Houdini Museum in Scranton, Pennsylvania

Houdini Museum

Scranton, Pennsylvania · Est. 1990

In Brief

The Houdini Museum in Scranton, Pennsylvania holds the official Houdini séance every Halloween. The medium speaks a coded message the magician left his wife to prove contact from the other side. He has now kept them waiting almost a hundred years.

The Full Story

Every Halloween, a small museum in Scranton, Pennsylvania sits a group of people around a table laid with Harry Houdini's possessions, lights an antique candelabra, and tries to reach a man who has been dead since 1926. This is the official Houdini séance, and the Houdini Museum on North Main Avenue is the only place left that still performs it.

The waiting started with Houdini himself. He spent his last years exposing fraudulent mediums, and he and his wife Bess agreed on a secret coded message before he died, so that if anyone really could reach back, he could prove it was him. The cipher from their old mind-reading act decoded to two words: "Rosabelle, believe." Rosabelle was the song Bess sang when they met.

Houdini died on Halloween, 1926, of a ruptured appendix. Bess held a séance every October 31 for ten years, speaking into the dark for the code word. It never came. After a decade she ended her own séances; she is said to have remarked that ten years was long enough to wait for any man.

The rite didn't stop. It passed from Bess to the writer Walter B. Gibson, who created The Shadow and performed the séance in New York until his death in 1985. From Gibson it passed to Dorothy Dietrich, a professional magician and the first woman to catch a bullet in her mouth. She brought it to Scranton.
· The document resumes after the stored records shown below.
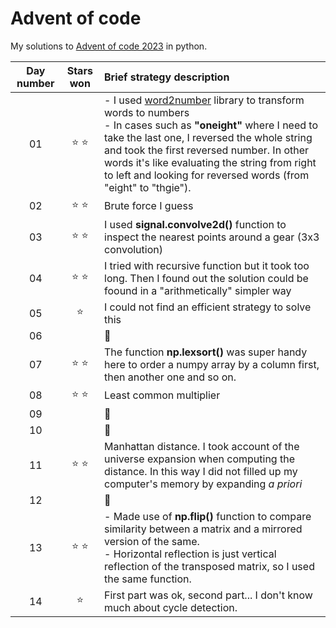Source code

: # Advent of code

My solutions to [Advent of code 2023](https://adventofcode.com/2023/) in python.

| Day number | Stars won | Brief strategy description |
| :---:         |     :---:      |          :--- |
| 01   | ⭐ ⭐     |  - I used [word2number](https://pypi.org/project/word2number/) library to transform words to numbers <br> - In cases such as __"oneight"__ where I need to take the last one, I reversed the whole string and took the first reversed number. In other words it's like evaluating the string from right to left and looking for reversed words (from "eight" to "thgie").    |
| 02     | ⭐ ⭐       |  Brute force I guess    |
| 03 | ⭐ ⭐ | I used __signal.convolve2d()__ function to inspect the nearest points around a gear (3x3 convolution) |
| 04 | ⭐ ⭐ | I tried with recursive function but it took too long. Then I found out the solution could be foound in a "arithmetically" simpler way |
| 05 | ⭐ | I could not find an efficient strategy to solve this |
| 06 | | 💃 |
| 07 | ⭐ ⭐ |  The function __np.lexsort()__ was super handy here to order a numpy array by a column first, then another one and so on. |
| 08 | ⭐ ⭐ | Least common multiplier |
| 09 |  | 💃 |
| 10 |  | 💃 |
| 11 |  ⭐ ⭐ | Manhattan distance. I took account of the universe expansion when computing the distance. In this way I did not filled up my computer's memory by expanding _a priori_ |
| 12 |  | 💃 |
| 13 | ⭐ ⭐ | - Made use of __np.flip()__ function to compare similarity between a matrix and a mirrored version of the same. <br> - Horizontal reflection is just vertical reflection of the transposed matrix, so I used the same function.
| 14 | ⭐ | First part was ok, second part... I don't know much about cycle detection.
Dietrich and Dick Brookz founded the collection in 1983 and opened in Scranton in 1988, in a building well over a century old, billed as the only one in the world devoted entirely to Houdini. Scranton has its own claim on him: he spent two full seasons touring northeast Pennsylvania with the Welsh Brothers Circus, his longest single engagement, and performed in the city during his touring years. Every Halloween, Dietrich sits as the medium at the same table and speaks the same code word.

The pair have kept Houdini's memory in other ways too. For decades his grave in Queens stood without its bronze bust, smashed by vandals. In 2011 a group from the museum funded a reproduction and quietly restored it; magicians around the world paid for the roughly ten-thousand-dollar repair, with James Randi alone giving two thousand.

There is no apparition here, no resident ghost, no wandering figure in the halls. Houdini was never born, never lived, never died in this building. The haunting is only the question he set himself, and the answer he promised to send. The candles get lit. The code word gets spoken into the dark. And for nearly a hundred years, the man who swore he would answer hasn't.